Knowledge Mapper

Home

News

Info

Query

Query

This module reads the theme list, does queries and stores the results. This phase requires the most processor power and disk I/O. During this phase the web pages listing the documents relating to each theme is produced. The input files for the next phase are generated as output files. These are called mark-up files. There is one mark-up file for each document in the repository. They contain the following information:

Theme name
Line and column where mark-up starts
Line and column where mark-up ends

Options that can be switched from the command line on are:

Input file name
Maximum documents per theme
Additional theme threshold percentage
Working directory
Minimum document rank
Maximum number of themes
Summary mode
Expert mode
Flag to write text files
Debug mode
Debug level
Flag to process additional theme file only
Flag to overwrite files
Help

We read the stop word list from file and then all the words are stored in a binary tree. Before processing the input file, the program must check available features, initialize and open SWISH-E. At the start of the application code, we set the search properties and open the input file. The output is called a hits list file, containing the following data in each line:

Library name
Document ID
Number of lines
File name
Document title

During testing it was found that combinations of two or three words occur frequently, e.g. NETWORK MANAGEMENT or VICE PRESIDENT. A mechanism to find such combinations was therefore implemented. In every document in the list, the words before and after the best hit are saved in a binary tree. The numbers of occurrences for each of these words are stored in a counter.

After all of the hits for all of the documents for a theme have been processed, the counters are checked. The number of times that each of these words occur is calculated as a percentage of the documents that contain it. If this percentage is above a preset threshold, the theme is written to an output file. This file with additional themes can be edited and used as input during a subsequent run. No further additional themes need to be listed during such a run. A command line option makes provision for this.

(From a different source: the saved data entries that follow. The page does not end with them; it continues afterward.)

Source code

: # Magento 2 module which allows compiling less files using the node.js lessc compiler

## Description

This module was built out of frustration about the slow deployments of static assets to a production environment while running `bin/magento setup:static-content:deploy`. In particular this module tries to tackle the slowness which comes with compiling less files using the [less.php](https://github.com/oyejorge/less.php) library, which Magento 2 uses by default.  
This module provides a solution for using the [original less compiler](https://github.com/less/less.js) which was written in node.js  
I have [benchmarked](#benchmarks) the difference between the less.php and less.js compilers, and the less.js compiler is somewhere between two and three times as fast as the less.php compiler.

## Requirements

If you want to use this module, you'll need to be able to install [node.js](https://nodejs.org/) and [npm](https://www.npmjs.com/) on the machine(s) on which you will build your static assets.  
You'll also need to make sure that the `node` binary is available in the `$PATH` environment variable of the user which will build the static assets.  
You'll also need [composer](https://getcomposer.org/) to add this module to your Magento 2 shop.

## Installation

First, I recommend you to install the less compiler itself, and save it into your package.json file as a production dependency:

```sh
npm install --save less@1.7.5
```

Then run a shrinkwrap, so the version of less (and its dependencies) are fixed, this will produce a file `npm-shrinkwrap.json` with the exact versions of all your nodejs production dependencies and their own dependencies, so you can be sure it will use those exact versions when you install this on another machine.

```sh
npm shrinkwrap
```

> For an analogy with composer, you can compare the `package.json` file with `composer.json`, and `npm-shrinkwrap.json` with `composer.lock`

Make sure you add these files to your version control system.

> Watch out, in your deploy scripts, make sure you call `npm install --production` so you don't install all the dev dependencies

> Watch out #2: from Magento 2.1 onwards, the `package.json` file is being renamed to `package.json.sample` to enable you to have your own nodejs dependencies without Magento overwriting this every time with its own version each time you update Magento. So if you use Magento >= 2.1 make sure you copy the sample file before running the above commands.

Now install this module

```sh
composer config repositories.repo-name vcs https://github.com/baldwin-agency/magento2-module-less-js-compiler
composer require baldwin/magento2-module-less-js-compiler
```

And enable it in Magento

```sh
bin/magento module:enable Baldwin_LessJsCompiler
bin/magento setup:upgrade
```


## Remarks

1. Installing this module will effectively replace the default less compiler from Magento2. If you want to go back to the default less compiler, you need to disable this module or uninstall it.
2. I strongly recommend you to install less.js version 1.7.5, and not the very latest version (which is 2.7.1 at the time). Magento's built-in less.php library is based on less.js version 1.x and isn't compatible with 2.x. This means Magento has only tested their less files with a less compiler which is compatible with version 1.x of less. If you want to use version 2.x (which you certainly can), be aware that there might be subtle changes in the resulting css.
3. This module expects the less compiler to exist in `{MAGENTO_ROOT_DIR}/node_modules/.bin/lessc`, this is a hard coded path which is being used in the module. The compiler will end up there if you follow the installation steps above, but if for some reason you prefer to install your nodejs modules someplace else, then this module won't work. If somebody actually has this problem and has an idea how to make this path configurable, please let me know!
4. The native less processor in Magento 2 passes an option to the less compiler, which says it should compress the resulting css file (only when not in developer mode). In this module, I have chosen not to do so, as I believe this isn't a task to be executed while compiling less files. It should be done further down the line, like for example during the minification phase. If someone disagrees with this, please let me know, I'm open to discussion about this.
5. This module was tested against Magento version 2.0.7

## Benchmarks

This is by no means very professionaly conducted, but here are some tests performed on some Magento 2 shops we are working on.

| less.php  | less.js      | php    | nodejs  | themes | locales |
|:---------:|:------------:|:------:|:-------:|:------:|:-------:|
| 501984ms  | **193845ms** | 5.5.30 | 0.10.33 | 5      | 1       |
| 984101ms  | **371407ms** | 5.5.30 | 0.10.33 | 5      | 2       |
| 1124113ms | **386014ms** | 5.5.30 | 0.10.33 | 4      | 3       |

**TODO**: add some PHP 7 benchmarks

The list produced is of value, but cannot be used without human intervention. Since the combinations identified are based on purely statistical grounds, a significant proportion of the entries don?t make much sense from a linguistic point of view. The administrative user therefore has to edit the list manually before proceeding with the next phase of processing.

The hyperlink and title for each document is written to the output file. The previous word is extracted and its length checked. If longer than a certain number of preset characters, it is marked for insertion into the list. Before this is done, there is a check for this word in the stop word list. The process is repeated for the next word. The next step is to produce a plain ASCII text file. Information on this hit is written to the hits file. This information and the ASCII file are used in the next phase to generate the marked-up file. The memory used for additional themes is freed after each theme has been processed. The next line is then read from the input file.